Print the data exactly as written, line for line, and leave its pictures behind.

**Records for this task**

^^^^^^^^

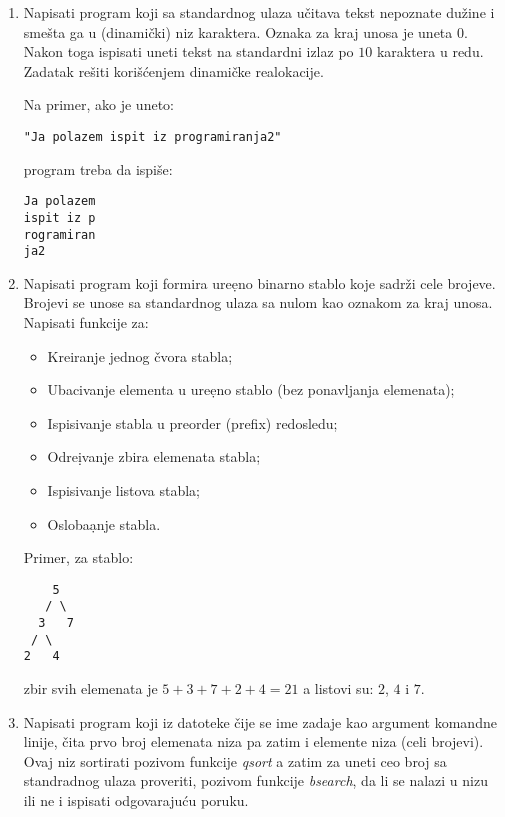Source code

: \begin{enumerate}

\item

Napisati program koji sa standardnog ulaza u\v citava tekst nepoznate
du\v zine i sme\v sta ga u (dinami\v cki) niz karaktera. Oznaka za kraj
unosa je uneta $0$. Nakon toga ispisati uneti tekst na standardni izlaz
po $10$ karaktera u redu. Zadatak re\v siti kori\v s\' cenjem dinami\v cke
realokacije.

Na primer, ako je uneto:

\verb+"Ja polazem ispit iz programiranja2"+

program treba da ispi\v se:

\begin{verbatim}
Ja polazem
ispit iz p
rogramiran
ja2
\end{verbatim}

\item

Napisati program koji formira ure\d eno binarno stablo koje sadr\v zi cele
brojeve. Brojevi se unose sa standardnog ulaza sa nulom kao oznakom za kraj
unosa. Napisati funkcije za:
\begin{itemize}
\item Kreiranje jednog \v cvora stabla;
\item Ubacivanje elementa u ure\d eno stablo (bez ponavljanja elemenata);
\item Ispisivanje stabla u preorder (prefix) redosledu;
\item Odre\d ivanje zbira elemenata stabla;
\item Ispisivanje listova stabla;
\item Osloba\d anje stabla.
\end{itemize}

Primer, za stablo:
\begin{verbatim}
    5
   / \
  3   7
 / \
2   4
\end{verbatim}

zbir svih elemenata je $5+3+7+2+4 = 21$ a listovi su: $2$, $4$ i $7$.

\item

Napisati program koji iz datoteke \v cije se ime zadaje kao argument
komandne linije, \v cita prvo broj elemenata niza pa zatim i elemente niza
(celi brojevi). Ovaj niz sortirati pozivom funkcije \emph{qsort} a zatim za
uneti ceo broj sa standradnog ulaza proveriti, pozivom funkcije
\emph{bsearch}, da li se nalazi u nizu ili ne i ispisati odgovaraju\' cu
poruku.
\end{enumerate}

^^^^^^^^

**Output of the task**
Source code

: \begin{enumerate}

\item

Napisati program koji sa standardnog ulaza u\v citava tekst nepoznate
du\v zine i sme\v sta ga u (dinami\v cki) niz karaktera. Oznaka za kraj
unosa je uneta $0$. Nakon toga ispisati uneti tekst na standardni izlaz
po $10$ karaktera u redu. Zadatak re\v siti kori\v s\' cenjem dinami\v cke
realokacije.

Na primer, ako je uneto:

\verb+"Ja polazem ispit iz programiranja2"+

program treba da ispi\v se:

\begin{verbatim}
Ja polazem
ispit iz p
rogramiran
ja2
\end{verbatim}

\item

Napisati program koji formira ure\d eno binarno stablo koje sadr\v zi cele
brojeve. Brojevi se unose sa standardnog ulaza sa nulom kao oznakom za kraj
unosa. Napisati funkcije za:
\begin{itemize}
\item Kreiranje jednog \v cvora stabla;
\item Ubacivanje elementa u ure\d eno stablo (bez ponavljanja elemenata);
\item Ispisivanje stabla u preorder (prefix) redosledu;
\item Odre\d ivanje zbira elemenata stabla;
\item Ispisivanje listova stabla;
\item Osloba\d anje stabla.
\end{itemize}

Primer, za stablo:
\begin{verbatim}
    5
   / \
  3   7
 / \
2   4
\end{verbatim}

zbir svih elemenata je $5+3+7+2+4 = 21$ a listovi su: $2$, $4$ i $7$.

\item

Napisati program koji iz datoteke \v cije se ime zadaje kao argument
komandne linije, \v cita prvo broj elemenata niza pa zatim i elemente niza
(celi brojevi). Ovaj niz sortirati pozivom funkcije \emph{qsort} a zatim za
uneti ceo broj sa standradnog ulaza proveriti, pozivom funkcije
\emph{bsearch}, da li se nalazi u nizu ili ne i ispisati odgovaraju\' cu
poruku.
\end{enumerate}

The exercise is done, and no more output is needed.